Olivia Kérourédan, Léonard Jallon, Paul Perez, Christine Germain, Jean-François Péli, Dominique Oriez, Jean-Christophe Fricain, Elise Arrivé, Raphaël Devillard

Abstract

Irreversible pulpitis is a highly painful inflammatory condition of the dental pulp which represents a common dental emergency. Recommended care is partial endodontic treatment. The dental literature reports major difficulties in achieving adequate analgesia to perform this emergency treatment, especially in the case of mandibular molars. In current practice, short-course, orally administered corticotherapy is used for the management of oral pain of inflammatory origin. The efficacy of intraosseous local steroid injections for irreversible pulpitis in mandibular molars has already been demonstrated but resulted in local comorbidities. Oral administration of short-course prednisolone is simple and safe but its efficacy to manage pain caused by irreversible pulpitis has not yet been demonstrated. This trial aims to evaluate the noninferiority of short-course, orally administered corticotherapy versus partial endodontic treatment for the emergency care of irreversible pulpitis in mandibular molars.
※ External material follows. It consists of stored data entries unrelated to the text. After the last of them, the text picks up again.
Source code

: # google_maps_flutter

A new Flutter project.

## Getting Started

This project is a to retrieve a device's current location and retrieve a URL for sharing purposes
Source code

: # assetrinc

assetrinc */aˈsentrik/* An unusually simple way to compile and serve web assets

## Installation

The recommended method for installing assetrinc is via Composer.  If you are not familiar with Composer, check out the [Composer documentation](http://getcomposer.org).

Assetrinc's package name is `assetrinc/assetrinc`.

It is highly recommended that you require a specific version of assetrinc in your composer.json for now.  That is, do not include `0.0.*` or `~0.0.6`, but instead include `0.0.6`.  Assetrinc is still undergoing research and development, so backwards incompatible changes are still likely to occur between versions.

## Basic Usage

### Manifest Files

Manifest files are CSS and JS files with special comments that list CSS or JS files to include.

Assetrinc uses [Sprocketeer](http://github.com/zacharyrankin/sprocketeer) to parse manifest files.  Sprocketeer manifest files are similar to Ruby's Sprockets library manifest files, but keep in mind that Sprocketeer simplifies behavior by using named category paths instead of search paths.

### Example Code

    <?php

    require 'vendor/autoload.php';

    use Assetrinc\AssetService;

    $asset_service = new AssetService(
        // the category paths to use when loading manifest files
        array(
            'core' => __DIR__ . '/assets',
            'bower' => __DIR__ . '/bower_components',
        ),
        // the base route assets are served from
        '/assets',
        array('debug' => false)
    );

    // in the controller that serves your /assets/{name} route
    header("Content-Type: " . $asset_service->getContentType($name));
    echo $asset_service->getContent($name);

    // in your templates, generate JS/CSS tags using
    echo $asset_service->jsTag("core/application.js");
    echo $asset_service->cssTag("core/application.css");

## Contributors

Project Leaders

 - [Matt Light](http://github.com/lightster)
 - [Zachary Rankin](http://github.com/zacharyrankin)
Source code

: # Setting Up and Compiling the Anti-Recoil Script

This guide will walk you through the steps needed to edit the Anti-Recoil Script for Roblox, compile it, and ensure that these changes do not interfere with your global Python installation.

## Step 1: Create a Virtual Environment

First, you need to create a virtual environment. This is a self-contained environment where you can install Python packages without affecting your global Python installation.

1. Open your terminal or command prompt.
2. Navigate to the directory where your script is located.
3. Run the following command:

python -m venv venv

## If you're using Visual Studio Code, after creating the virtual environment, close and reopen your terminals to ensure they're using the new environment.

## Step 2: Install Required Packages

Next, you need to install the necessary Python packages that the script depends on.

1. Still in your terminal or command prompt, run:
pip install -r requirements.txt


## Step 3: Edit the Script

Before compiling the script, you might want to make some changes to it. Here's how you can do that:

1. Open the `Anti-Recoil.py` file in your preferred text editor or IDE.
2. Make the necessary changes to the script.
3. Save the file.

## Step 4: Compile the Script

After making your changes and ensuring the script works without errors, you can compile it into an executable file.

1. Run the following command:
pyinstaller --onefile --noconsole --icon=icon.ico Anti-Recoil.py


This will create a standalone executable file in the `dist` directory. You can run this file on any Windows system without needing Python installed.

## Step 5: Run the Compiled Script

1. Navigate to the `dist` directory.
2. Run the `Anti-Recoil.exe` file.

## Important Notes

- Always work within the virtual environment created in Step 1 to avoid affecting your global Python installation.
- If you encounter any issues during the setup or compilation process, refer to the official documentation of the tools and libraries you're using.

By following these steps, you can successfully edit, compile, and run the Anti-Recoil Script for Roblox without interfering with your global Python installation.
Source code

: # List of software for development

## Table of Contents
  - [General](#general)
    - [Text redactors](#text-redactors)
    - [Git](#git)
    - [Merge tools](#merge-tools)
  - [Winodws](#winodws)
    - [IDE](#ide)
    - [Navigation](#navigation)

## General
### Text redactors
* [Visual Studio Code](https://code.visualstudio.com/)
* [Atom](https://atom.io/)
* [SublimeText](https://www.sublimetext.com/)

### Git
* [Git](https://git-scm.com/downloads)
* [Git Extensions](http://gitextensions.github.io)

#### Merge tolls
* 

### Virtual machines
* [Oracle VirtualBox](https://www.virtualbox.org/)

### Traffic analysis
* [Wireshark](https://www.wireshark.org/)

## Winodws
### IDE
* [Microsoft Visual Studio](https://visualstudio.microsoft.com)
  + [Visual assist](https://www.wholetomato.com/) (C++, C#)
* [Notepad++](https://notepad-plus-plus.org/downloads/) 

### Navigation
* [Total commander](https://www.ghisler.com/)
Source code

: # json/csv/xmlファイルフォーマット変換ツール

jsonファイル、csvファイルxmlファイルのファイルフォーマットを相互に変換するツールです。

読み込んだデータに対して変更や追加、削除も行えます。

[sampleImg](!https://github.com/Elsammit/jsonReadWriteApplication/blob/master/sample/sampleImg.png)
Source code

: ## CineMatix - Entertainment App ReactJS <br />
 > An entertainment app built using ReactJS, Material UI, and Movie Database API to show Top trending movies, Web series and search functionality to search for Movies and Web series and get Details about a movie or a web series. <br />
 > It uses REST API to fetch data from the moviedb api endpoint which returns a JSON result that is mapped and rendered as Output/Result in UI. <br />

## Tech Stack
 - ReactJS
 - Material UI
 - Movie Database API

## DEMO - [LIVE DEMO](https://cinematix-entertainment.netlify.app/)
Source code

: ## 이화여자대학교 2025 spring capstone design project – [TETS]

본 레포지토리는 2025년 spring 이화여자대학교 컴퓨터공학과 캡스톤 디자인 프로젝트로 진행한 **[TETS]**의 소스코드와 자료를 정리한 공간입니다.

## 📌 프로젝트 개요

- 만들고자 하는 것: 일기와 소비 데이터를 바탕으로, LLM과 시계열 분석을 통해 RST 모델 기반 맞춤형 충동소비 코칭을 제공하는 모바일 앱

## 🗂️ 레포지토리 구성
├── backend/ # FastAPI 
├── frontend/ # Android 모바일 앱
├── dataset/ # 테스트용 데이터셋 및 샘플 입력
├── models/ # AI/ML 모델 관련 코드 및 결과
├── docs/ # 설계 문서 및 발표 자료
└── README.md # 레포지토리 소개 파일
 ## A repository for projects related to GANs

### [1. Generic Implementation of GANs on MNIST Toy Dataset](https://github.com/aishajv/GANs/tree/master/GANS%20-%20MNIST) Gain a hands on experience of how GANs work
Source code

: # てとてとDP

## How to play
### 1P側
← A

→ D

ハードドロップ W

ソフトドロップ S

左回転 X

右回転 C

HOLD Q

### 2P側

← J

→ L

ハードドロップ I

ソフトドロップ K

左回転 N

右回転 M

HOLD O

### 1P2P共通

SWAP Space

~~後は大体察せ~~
This study is a noninferiority, open-label, randomized controlled clinical trial conducted at the Bordeaux University Hospital. One hundred and twenty subjects will be randomized in two 1:1 parallel arms: the intervention arm will receive one oral dose of prednisolone (1 mg/kg) during the emergency visit, followed by one morning dose each day for 3 days and the reference arm will receive partial endodontic treatment. Both groups will receive planned complete endodontic treatment 72 h after enrollment. The primary outcome is the proportion of patients with pain intensity below 5 on a Numeric Scale 24 h after the emergency visit. Secondary outcomes include comfort during care, the number of injected anesthetic cartridges when performing complete endodontic treatment, the number of antalgic drugs and the number of patients coming back for consultation after 72 h. This randomized trial will assess the ability of short-term corticotherapy to reduce pain in irreversible pulpitis as a simple and rapid alternative to partial endodontic treatment and to enable planning of endodontic treatment in optimal analgesic conditions. ClinicalTrials.gov, identifier: NCT02629042 . Registered on 7 December 2015. (Version n°1.1 28 July 2015).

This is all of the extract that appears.